INDIANAPOLIS - Almost a month after businessman Timothy Durham was sentenced to 50 years in prison, the federal court has released the hundreds of letters victims sent to the court pleading for justice.
Durham violated the trust of thousands of people who in letters spelled out their fears, frustrations and the financial melt downs they've been facing because of the men convicted of running a so-called Ponzi scheme.
Randall Robart wrote that Durham and his business partners Thomas Cochran and Rick Snow were "stealers of hope."
Robart, who lost $40,000, compared Durham to the Grinch in the popular children's book.
Grace Hausch, 95, who lives in an assisted living facility, wrote that she worries every day about being kicked out since her $20,000 disappeared.
Former Nun Barbara Lukacik lost $125,000.
"I only wanted to provide for myself so as not to take from the government money that is truly meant for the poor," Lukacik said.
Dewayne McVay and his wife Brenda invested the $130,000 life insurance payout with Durham's now-bankrupt Fair Finance.
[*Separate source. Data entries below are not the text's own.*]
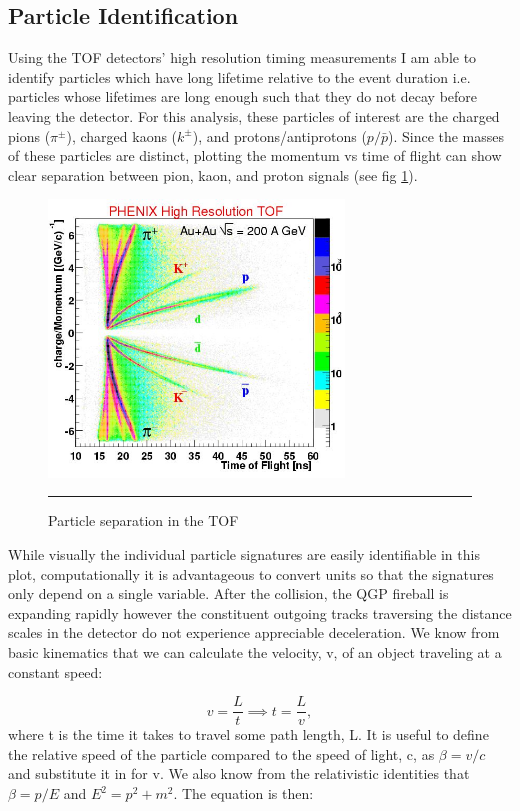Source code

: \subsection{Particle Identification}
Using the TOF detectors' high resolution timing measurements I am able to identify particles which have long lifetime relative to the event duration i.e. particles whose lifetimes are long enough such that they do not decay before leaving the detector. For this analysis, these particles of interest are the charged pions ($\pi^{\pm}$), charged kaons ($k^{\pm}$), and protons/antiprotons ($p/\bar{p}$). Since the masses of these particles are distinct, plotting the momentum vs time of flight can show clear separation between pion, kaon, and proton signals (see fig \ref{fig:tofchargemom}). 

\begin{figure}[htbp!]
  \centering
    \includegraphics[width=0.7\textwidth]{Figures/tofchargemom.JPG}
    \rule{35em}{0.5pt}
  \caption[Particle separation in the TOF]{Particle separation in the TOF \citep{tofchargemom}}
  \label{fig:tofchargemom}
\end{figure}

While visually the individual particle signatures are easily identifiable in this plot, computationally it is advantageous to convert units so that the signatures only depend on a single variable. After the collision, the QGP fireball is expanding rapidly however the constituent outgoing tracks traversing the distance scales in the detector do not experience appreciable deceleration. We know from basic kinematics that we can calculate the velocity, v, of an object traveling at a constant speed:

\begin{equation}
v=\frac{L}{t} \implies t=\frac{L}{v},
\end{equation}
where t is the time it takes to travel some path length, L. It is useful to define the relative speed of the particle compared to the speed of light, c, as $\beta = v/c$ and substitute it in for v. We also know from the relativistic identities that $\beta = p/E$ and $E^{2} = p^{2} + m^{2}$. The equation is then:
The family received the money when their Marine son was killed.
In court, Judge Jane Magnus Stinson read the letter by 94-year-old Chester Martin, who said, "NOW WHAT? HELP!"
Maria Curk, who survived the Nazi concentration camps, thought she'd seen it all. She lost her retirement money and told the court, "These terrible men took away my peace of mind."
There are many more letters that flooded the federal court in Indianapolis, some typed, others handwritten, with pleas of investors.
When Durham, Cochran and Snow were sentenced to prison last month, the law spoke and the letters were heard.